A snap-shot of regulatory responses to corporate crime around the world.
Education: Workplace Health and Safety Queensland is running a knife sharpening webinar for abbotoirs; Commerce Commission New Zealand has posted guidance on how to comply with the unfair contract terms provisions in NZ consumer law.
Warnings: the US Food and Drug Administration and the US Federal Trade Commission “issued 13 warning letters to manufacturers, distributors, and retailers for selling e-liquids used in e-cigarettes with labeling and/or advertising that cause them to resemble kid-friendly food products, such as juice boxes, candy or cookies, some of them with cartoon-like imagery.”
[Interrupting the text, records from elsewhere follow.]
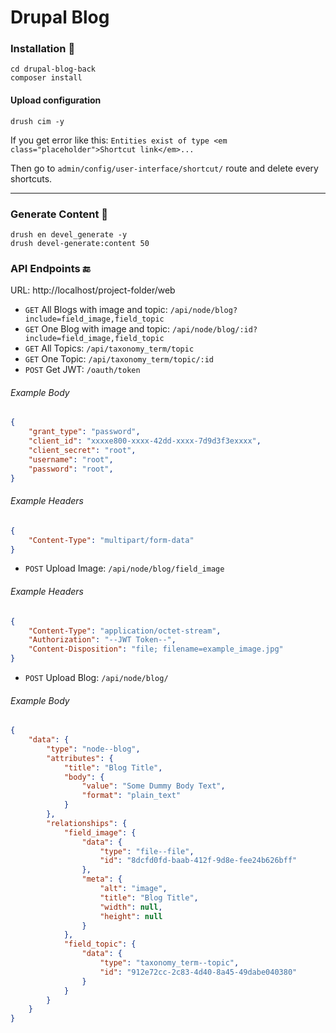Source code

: # Drupal Blog

### Installation 🚀

```
cd drupal-blog-back
composer install
```

#### Upload configuration
`drush cim -y`

If you get error like this: `Entities exist of type <em class="placeholder">Shortcut link</em>...`

Then go to `admin/config/user-interface/shortcut/` route and delete every shortcuts.

---
### Generate Content 🧬

```
drush en devel_generate -y
drush devel-generate:content 50
```

### API Endpoints 🔚

URL: http://localhost/project-folder/web

- `GET` All Blogs with image and topic: `/api/node/blog?include=field_image,field_topic`
- `GET` One Blog with image and topic: `/api/node/blog/:id?include=field_image,field_topic`
- `GET` All Topics: `/api/taxonomy_term/topic`
- `GET` One Topic: `/api/taxonomy_term/topic/:id`
- `POST` Get JWT: `/oauth/token`
###### Example Body
```json
{
	"grant_type": "password",
	"client_id": "xxxxe800-xxxx-42dd-xxxx-7d9d3f3exxxx",
	"client_secret": "root",
	"username": "root",
	"password": "root",
}
```
###### Example Headers
```json
{
	"Content-Type": "multipart/form-data"
}
```
- `POST` Upload Image: `/api/node/blog/field_image`
###### Example Headers
```json
{
	"Content-Type": "application/octet-stream",
	"Authorization": "--JWT Token--",
	"Content-Disposition": "file; filename=example_image.jpg"
}
```
- `POST` Upload Blog: `/api/node/blog/`
###### Example Body
```json
{
    "data": {
        "type": "node--blog",
        "attributes": {
            "title": "Blog Title",
            "body": {
                "value": "Some Dummy Body Text",
                "format": "plain_text"
            }
        },
        "relationships": {
            "field_image": {
                "data": {
                    "type": "file--file",
                    "id": "8dcfd0fd-baab-412f-9d8e-fee24b626bff"
                },
                "meta": {
                    "alt": "image",
                    "title": "Blog Title",
                    "width": null,
                    "height": null
                }
            },
            "field_topic": {
                "data": {
                   	"type": "taxonomy_term--topic",
                    "id": "912e72cc-2c83-4d40-8a45-49dabe040380"
				}
            }
        }
    }
}
```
Injunctions: the US Food and Drug Administration has filed a complaint seeking orders to prevent certain companies from manufacturing and distributing “adulterated food”. The FDA alleges the defendants are “processing and distributing ready-to-eat fish and fishery products, vegetable salads, and cheese products in a facility with chronic insanitary conditions”
Enforceable Undertaking: ACCC accepted an EU from Fitbit to fix its statements about consumer guarantee rights.
“Corporate Integrity Agreement”: “Pfizer has also entered into a corporate integrity agreement (CIA) with the Department of Health and Human Services Office of Inspector General (HHS-OIG). The five-year CIA requires, among other things, that Pfizer implement measures designed to ensure that arrangements and interactions with third-party patient assistance programs are compliant with the law…”
Licence cancelation: ASIC cancelled the Australian financial services licence of Wealth & Risk Management Pty Ltd
Ban: ASIC has banned Mr Luplau from providing financial services for five years.
Civil Pecuniary Penalty: “The Federal Court has ordered Optus Internet Pty Ltd (Optus) to pay penalties of $1.5 million for making misleading representations to customers about their transition from Optus’ HFC network to the National Broadband Network (NBN).”
Prosecution: Environment and Climate Change Canada: “On May 24, 2018, the Mosquito Grizzly Bear’s Head Lean Man First Nation and band administrator, Arnold Moosomin, were sentenced in the Provincial Court of Saskatchewan for failing to comply with an environmental protection compliance order”; and An ASIC prosecution of former Australian Bight Abalone’s CEO for providing false and misleading information to the board of directors and prospective investors has resulted in a three-and-a-half year sentence of imprisonment.